(Stored data entries)
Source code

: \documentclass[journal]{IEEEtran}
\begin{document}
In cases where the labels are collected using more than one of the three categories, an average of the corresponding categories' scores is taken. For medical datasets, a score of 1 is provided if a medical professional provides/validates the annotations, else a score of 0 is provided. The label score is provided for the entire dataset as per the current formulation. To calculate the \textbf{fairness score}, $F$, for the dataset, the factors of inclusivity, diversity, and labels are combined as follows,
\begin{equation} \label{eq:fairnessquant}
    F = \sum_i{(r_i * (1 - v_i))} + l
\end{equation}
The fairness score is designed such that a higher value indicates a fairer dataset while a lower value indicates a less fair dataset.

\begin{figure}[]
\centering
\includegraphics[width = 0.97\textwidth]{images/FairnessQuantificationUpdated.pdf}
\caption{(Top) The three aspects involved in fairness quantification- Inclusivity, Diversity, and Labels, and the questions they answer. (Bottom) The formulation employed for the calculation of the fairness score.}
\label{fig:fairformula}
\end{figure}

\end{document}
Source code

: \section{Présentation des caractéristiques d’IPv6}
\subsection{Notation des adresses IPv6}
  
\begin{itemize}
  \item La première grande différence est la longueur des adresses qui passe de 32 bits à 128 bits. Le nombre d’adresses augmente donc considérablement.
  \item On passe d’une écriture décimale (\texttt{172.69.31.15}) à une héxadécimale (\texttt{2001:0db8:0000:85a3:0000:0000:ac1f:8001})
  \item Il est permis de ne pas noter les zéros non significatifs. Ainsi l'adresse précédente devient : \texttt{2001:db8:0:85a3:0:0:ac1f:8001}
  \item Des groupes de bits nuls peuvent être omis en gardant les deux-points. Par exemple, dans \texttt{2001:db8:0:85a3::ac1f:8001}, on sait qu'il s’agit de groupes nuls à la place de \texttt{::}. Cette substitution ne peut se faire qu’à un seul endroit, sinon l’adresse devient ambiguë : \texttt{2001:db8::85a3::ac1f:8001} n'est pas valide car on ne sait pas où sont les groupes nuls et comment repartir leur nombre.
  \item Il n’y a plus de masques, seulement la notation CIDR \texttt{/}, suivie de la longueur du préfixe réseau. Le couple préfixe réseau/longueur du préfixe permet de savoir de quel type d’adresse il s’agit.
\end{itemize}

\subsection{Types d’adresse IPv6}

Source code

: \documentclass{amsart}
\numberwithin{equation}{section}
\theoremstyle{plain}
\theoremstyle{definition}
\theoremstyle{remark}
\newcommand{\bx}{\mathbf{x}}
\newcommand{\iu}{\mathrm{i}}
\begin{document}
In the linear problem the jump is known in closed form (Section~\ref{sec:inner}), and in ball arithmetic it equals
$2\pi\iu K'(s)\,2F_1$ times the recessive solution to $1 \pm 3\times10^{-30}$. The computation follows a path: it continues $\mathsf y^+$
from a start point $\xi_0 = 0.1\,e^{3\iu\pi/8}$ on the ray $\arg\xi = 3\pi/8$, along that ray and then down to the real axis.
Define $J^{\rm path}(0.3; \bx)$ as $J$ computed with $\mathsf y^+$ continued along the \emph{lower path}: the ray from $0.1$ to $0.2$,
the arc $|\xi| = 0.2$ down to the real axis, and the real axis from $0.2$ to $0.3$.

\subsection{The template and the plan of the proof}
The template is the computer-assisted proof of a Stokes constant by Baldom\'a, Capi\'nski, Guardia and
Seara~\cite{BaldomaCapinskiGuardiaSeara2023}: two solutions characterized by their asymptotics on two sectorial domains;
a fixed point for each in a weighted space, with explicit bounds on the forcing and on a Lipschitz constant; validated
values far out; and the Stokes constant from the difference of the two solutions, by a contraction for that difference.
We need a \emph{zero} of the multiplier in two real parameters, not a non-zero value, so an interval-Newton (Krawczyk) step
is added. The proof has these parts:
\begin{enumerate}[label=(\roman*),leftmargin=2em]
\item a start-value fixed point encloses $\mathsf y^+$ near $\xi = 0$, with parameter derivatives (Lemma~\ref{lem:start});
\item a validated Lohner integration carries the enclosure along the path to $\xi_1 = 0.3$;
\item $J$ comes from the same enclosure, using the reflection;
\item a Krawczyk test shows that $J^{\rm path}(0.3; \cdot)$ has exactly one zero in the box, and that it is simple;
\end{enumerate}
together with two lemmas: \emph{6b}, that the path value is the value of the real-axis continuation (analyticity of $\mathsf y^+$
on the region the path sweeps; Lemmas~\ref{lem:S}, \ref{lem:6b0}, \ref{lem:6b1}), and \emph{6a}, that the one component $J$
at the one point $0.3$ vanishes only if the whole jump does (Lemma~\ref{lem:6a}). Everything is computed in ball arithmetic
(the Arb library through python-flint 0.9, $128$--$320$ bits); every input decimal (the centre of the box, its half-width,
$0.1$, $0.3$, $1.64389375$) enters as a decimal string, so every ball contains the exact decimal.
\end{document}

▶ _ASSIGNMENT_
Write the data out again in full. Match it word for word.

▶ _YOUR RESPONSE_
Source code

: \documentclass[journal]{IEEEtran}
\begin{document}
In cases where the labels are collected using more than one of the three categories, an average of the corresponding categories' scores is taken. For medical datasets, a score of 1 is provided if a medical professional provides/validates the annotations, else a score of 0 is provided. The label score is provided for the entire dataset as per the current formulation. To calculate the \textbf{fairness score}, $F$, for the dataset, the factors of inclusivity, diversity, and labels are combined as follows,
\begin{equation} \label{eq:fairnessquant}
    F = \sum_i{(r_i * (1 - v_i))} + l
\end{equation}
The fairness score is designed such that a higher value indicates a fairer dataset while a lower value indicates a less fair dataset.

\begin{figure}[]
\centering
\includegraphics[width = 0.97\textwidth]{images/FairnessQuantificationUpdated.pdf}
\caption{(Top) The three aspects involved in fairness quantification- Inclusivity, Diversity, and Labels, and the questions they answer. (Bottom) The formulation employed for the calculation of the fairness score.}
\label{fig:fairformula}
\end{figure}

\end{document}
Source code

: \section{Présentation des caractéristiques d’IPv6}
\subsection{Notation des adresses IPv6}
  
\begin{itemize}
  \item La première grande différence est la longueur des adresses qui passe de 32 bits à 128 bits. Le nombre d’adresses augmente donc considérablement.
  \item On passe d’une écriture décimale (\texttt{172.69.31.15}) à une héxadécimale (\texttt{2001:0db8:0000:85a3:0000:0000:ac1f:8001})
  \item Il est permis de ne pas noter les zéros non significatifs. Ainsi l'adresse précédente devient : \texttt{2001:db8:0:85a3:0:0:ac1f:8001}
  \item Des groupes de bits nuls peuvent être omis en gardant les deux-points. Par exemple, dans \texttt{2001:db8:0:85a3::ac1f:8001}, on sait qu'il s’agit de groupes nuls à la place de \texttt{::}. Cette substitution ne peut se faire qu’à un seul endroit, sinon l’adresse devient ambiguë : \texttt{2001:db8::85a3::ac1f:8001} n'est pas valide car on ne sait pas où sont les groupes nuls et comment repartir leur nombre.
  \item Il n’y a plus de masques, seulement la notation CIDR \texttt{/}, suivie de la longueur du préfixe réseau. Le couple préfixe réseau/longueur du préfixe permet de savoir de quel type d’adresse il s’agit.
\end{itemize}

\subsection{Types d’adresse IPv6}

Source code

: \documentclass{amsart}
\numberwithin{equation}{section}
\theoremstyle{plain}
\theoremstyle{definition}
\theoremstyle{remark}
\newcommand{\bx}{\mathbf{x}}
\newcommand{\iu}{\mathrm{i}}
\begin{document}
In the linear problem the jump is known in closed form (Section~\ref{sec:inner}), and in ball arithmetic it equals
$2\pi\iu K'(s)\,2F_1$ times the recessive solution to $1 \pm 3\times10^{-30}$. The computation follows a path: it continues $\mathsf y^+$
from a start point $\xi_0 = 0.1\,e^{3\iu\pi/8}$ on the ray $\arg\xi = 3\pi/8$, along that ray and then down to the real axis.
Define $J^{\rm path}(0.3; \bx)$ as $J$ computed with $\mathsf y^+$ continued along the \emph{lower path}: the ray from $0.1$ to $0.2$,
the arc $|\xi| = 0.2$ down to the real axis, and the real axis from $0.2$ to $0.3$.

\subsection{The template and the plan of the proof}
The template is the computer-assisted proof of a Stokes constant by Baldom\'a, Capi\'nski, Guardia and
Seara~\cite{BaldomaCapinskiGuardiaSeara2023}: two solutions characterized by their asymptotics on two sectorial domains;
a fixed point for each in a weighted space, with explicit bounds on the forcing and on a Lipschitz constant; validated
values far out; and the Stokes constant from the difference of the two solutions, by a contraction for that difference.
We need a \emph{zero} of the multiplier in two real parameters, not a non-zero value, so an interval-Newton (Krawczyk) step
is added. The proof has these parts:
\begin{enumerate}[label=(\roman*),leftmargin=2em]
\item a start-value fixed point encloses $\mathsf y^+$ near $\xi = 0$, with parameter derivatives (Lemma~\ref{lem:start});
\item a validated Lohner integration carries the enclosure along the path to $\xi_1 = 0.3$;
\item $J$ comes from the same enclosure, using the reflection;
\item a Krawczyk test shows that $J^{\rm path}(0.3; \cdot)$ has exactly one zero in the box, and that it is simple;
\end{enumerate}
together with two lemmas: \emph{6b}, that the path value is the value of the real-axis continuation (analyticity of $\mathsf y^+$
on the region the path sweeps; Lemmas~\ref{lem:S}, \ref{lem:6b0}, \ref{lem:6b1}), and \emph{6a}, that the one component $J$
at the one point $0.3$ vanishes only if the whole jump does (Lemma~\ref{lem:6a}). Everything is computed in ball arithmetic
(the Arb library through python-flint 0.9, $128$--$320$ bits); every input decimal (the centre of the box, its half-width,
$0.1$, $0.3$, $1.64389375$) enters as a decimal string, so every ball contains the exact decimal.
\end{document}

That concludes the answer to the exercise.